OAKLAND, Calif. — Last month I spoke at a gathering of African-American technology professionals. I’m a transactional lawyer at a tech company and my husband is an engineer, so the industry is at the center of our lives. We have careers that allow us to help create products and tools our grandparents would never have thought were possible and to provide the kind of life for our family that they couldn’t have imagined. And it’s important to us to ensure that other people of color have a chance to contribute to the field and reap its benefits. With all those things on my mind, I left the conference energized and inspired by the ways in which tech is changing the world and the possibilities it holds for our community.
At the same time, I’m terrified for what these advances mean for my two young children. The same technology that’s the source of so much excitement in my career is being used in law enforcement in ways that could mean that in the coming years, my son, who is 7 now, is more likely to be profiled or arrested — or worse — for no reason other than his race and where we live.
Of course I’m not alone in feeling that technology is both a gift and a curse. This tension exists for anyone who enjoys the real-time conversations on Twitter but loathes the trolls, loves Facebook but abhors fake news, or depends on the convenience Alexa offers but frets about violations of privacy.
Yet in my life, because of the way artificial intelligence and machine learning are being increasingly used by law enforcement — the technology is seemingly growing up alongside my kids — it’s especially acute.
Unjust racial profiling and resulting racial disparities in the criminal justice system certainly don’t depend on artificial intelligence.
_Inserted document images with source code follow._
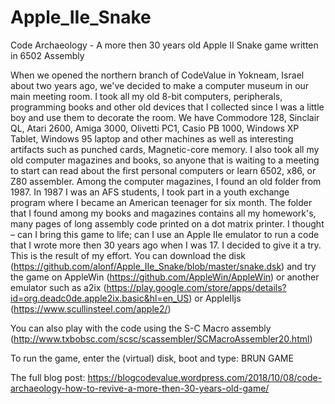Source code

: # Apple_IIe_Snake
Code Archaeology - A more then 30 years old Apple II Snake game written in 6502 Assembly

When we opened the northern branch of CodeValue in Yokneam, Israel about two years ago, we've decided to make a computer museum in our main meeting room. I took all my old 8-bit computers, peripherals, programming books and other old devices that I collected since I was a little boy and use them to decorate the room. We have Commodore 128, Sinclair QL, Atari 2600, Amiga 3000, Olivetti PC1, Casio PB 1000, Windows XP Tablet, Windows 95 laptop and other machines as well as interesting artifacts such as punched cards, Magnetic-core memory. I also took all my old computer magazines and books, so anyone that is waiting to a meeting to start can read about the first personal computers or learn 6502, x86, or Z80 assembler.
Among the computer magazines, I found an old folder from 1987. In 1987 I was an AFS students, I took part in a youth exchange program where I became an American teenager for six month. The folder that I found among my books and magazines contains all my homework's, many pages of long assembly code printed on a dot matrix printer.
I thought – can I bring this game to life; can I use an Apple IIe emulator to run a code that I wrote more then 30 years ago when I was 17. I decided to give it a try.
This is the result of my effort.
You can download the disk (https://github.com/alonf/Apple_IIe_Snake/blob/master/snake.dsk) and try the game on AppleWin (https://github.com/AppleWin/AppleWin) or another emulator such as a2ix (https://play.google.com/store/apps/details?id=org.deadc0de.apple2ix.basic&hl=en_US) or AppleIIjs (https://www.scullinsteel.com/apple2/)

You can also play with the code using the S-C Macro assembly (http://www.txbobsc.com/scsc/scassembler/SCMacroAssembler20.html)

To run the game, enter the (virtual) disk, boot and type: BRUN GAME

The full blog post: https://blogcodevalue.wordpress.com/2018/10/08/code-archaeology-how-to-revive-a-more-then-30-years-old-game/
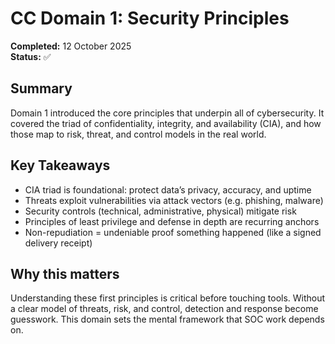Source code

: # CC Domain 1: Security Principles  
**Completed:** 12 October 2025  
**Status:** ✅

## Summary  
Domain 1 introduced the core principles that underpin all of cybersecurity. It covered the triad of confidentiality, integrity, and availability (CIA), and how those map to risk, threat, and control models in the real world.

## Key Takeaways  
- CIA triad is foundational: protect data’s privacy, accuracy, and uptime  
- Threats exploit vulnerabilities via attack vectors (e.g. phishing, malware)  
- Security controls (technical, administrative, physical) mitigate risk  
- Principles of least privilege and defense in depth are recurring anchors  
- Non-repudiation = undeniable proof something happened (like a signed delivery receipt)

## Why this matters  
Understanding these first principles is critical before touching tools. Without a clear model of threats, risk, and control, detection and response become guesswork. This domain sets the mental framework that SOC work depends on.
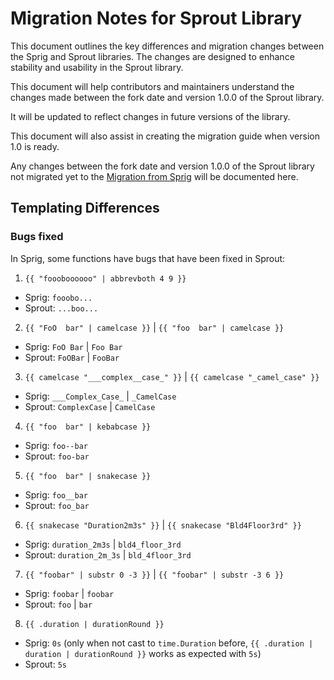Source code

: # Migration Notes for Sprout Library
This document outlines the key differences and migration changes between the
Sprig and Sprout libraries. The changes are designed to enhance stability and 
usability in the Sprout library.

This document will help contributors and maintainers understand the changes made
between the fork date and version 1.0.0 of the Sprout library. 

It will be updated to reflect changes in future versions of the library. 

This document will also assist in creating the migration guide when version 1.0 is ready.

Any changes between the fork date and version 1.0.0 of the Sprout library not 
migrated yet to the [Migration from Sprig](https://docs.atom.codes/sprout/migration-from-sprig) will be documented here.


## Templating Differences
### Bugs fixed
In Sprig, some functions have bugs that have been fixed in Sprout:

1. `{{ "foooboooooo" | abbrevboth 4 9 }}`
  - Sprig: `fooobo...`
  - Sprout: `...boo...`
2. `{{ "FoO  bar" | camelcase }}` | `{{ "foo  bar" | camelcase }}`
  - Sprig: `FoO Bar` | `Foo Bar`
  - Sprout: `FoOBar` | `FooBar`
3. `{{ camelcase "___complex__case_" }}` | `{{ camelcase "_camel_case" }}`
  - Sprig: `___Complex_Case_` | `_CamelCase`
  - Sprout: `ComplexCase` | `CamelCase`
4. `{{ "foo  bar" | kebabcase }}`
  - Sprig: `foo--bar`
  - Sprout: `foo-bar`
5. `{{ "foo  bar" | snakecase }}`
  - Sprig: `foo__bar`
  - Sprout: `foo_bar`
6. `{{ snakecase "Duration2m3s" }}` | `{{ snakecase "Bld4Floor3rd" }}`
  - Sprig: `duration_2m3s` | `bld4_floor_3rd`
  - Sprout: `duration_2m_3s` | `bld_4floor_3rd`
7. `{{ "foobar" | substr 0 -3 }}` | `{{ "foobar" | substr -3 6 }}`
  - Sprig: `foobar` | `foobar`
  - Sprout: `foo` | `bar`
8. `{{ .duration | durationRound }}`
  - Sprig: `0s` (only when not cast to `time.Duration` before, `{{ .duration | duration | durationRound }}` works as expected with `5s`)
  - Sprout: `5s`
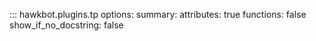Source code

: ::: hawkbot.plugins.tp
    options:
        summary:
            attributes: true
            functions: false
        show_if_no_docstring: false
But when you add it — as many law enforcement agencies across the country, including those in major cities like Miami, Los Angeles, Philadelphia, Atlanta and New York, have over the past couple of years — things get even scarier for black families.
This is especially frightening when combined with the fact that the current administration has already begun to reverse Obama-era criminal justice reform policies that were meant to make the system more just.
A.I. works by taking large volumes of information and distilling it down to simple concepts, categories and rules and then predicting future responses and outcomes. This is a function of the beliefs, assumptions and capabilitiesof the people who do the coding. A.I. learns by repetition and association, and all of that is based on the information we — humans who hold all the racial and often, specifically, anti-black biases of our society — feed it.
Just think of how Google’s facial recognition programs labeled black people in photos “gorillas.” Or how Microsoft’s Tay, a bot designed to engage in Twitter conversations, devolved into a racial-epithet-tweeting machine within 24 hours.
These downsides of A.I. are no secret. Despite this, state and local law enforcement agencies have begun to use predictive policing applications fueled by A.I. like HunchLab, which combines historical crime data, moon phases, location, census data and even professional sports team schedules to predict when and where crime will occur and even who’s likely to commit or be a victim of certain crimes.
The problem with historical crime data is that it’s based upon policing practices that already disproportionately home in on blacks, Latinos, and those who live in low-income areas.
If the police have discriminated in the past, predictive technology reinforces and perpetuates the problem, sending more officers after people who we know are already targeted and unfairly treated, given recent evidence like the Justice Department’s reports on Ferguson, Mo., and Baltimore, and the findings of the San Francisco Blue Ribbon Panel on Transparency Accountability and Fairness in Law Enforcement.
It’s no wonder criminologists have raised red flags about the self-fulfilling nature of using historical crime data.
This hits close to home. An October 2016 study by the Human Rights Data Analysis Group concluded that if the Oakland Police Department used its 2010 record of drug-crimes information as the basis of an algorithm to guide policing, the department “would have dispatched officers almost exclusively to lower-income, minority neighborhoods,” despite the fact that public-health-based estimates suggest that drug use is much more widespread, taking place in many other parts of the city where my family and I live.
Those “lower-income, minority neighborhoods” contain the barbershop where I take my son for his monthly haircut and our favorite hoagie shop. Would I let him run ahead of me if I knew that simply setting foot on those sidewalks would make him more likely to be seen as a criminal in the eyes of the law?
The risks are even more acute (and unavoidable) for those who can afford to live only in the neighborhoods that A.I. would most likely lead officers to focus on.
There’s yet another opportunity for racial bias to infuse the process when risk-assessment algorithms created by A.I. and machine learning are used to help to sentence criminals, as they already are in courts around the country.
Without a commitment to ensure that the data being used to fuel A.I. doesn’t replicate historical racism, biases will be built into the foundation of many “intelligent” systems shaping how we live. It’s not that I want this technology to be rejected. There are ways to make A.I. work. But before it is used in law enforcement, it must be thoroughly tested and proven not to disproportionately harm communities of color.
Until then my excitement about advances in tech will always be cautious. Innovation is at the core of the careers that allow me and my husband to provide a good life for our family. The same innovation, if not used properly, could take it all away.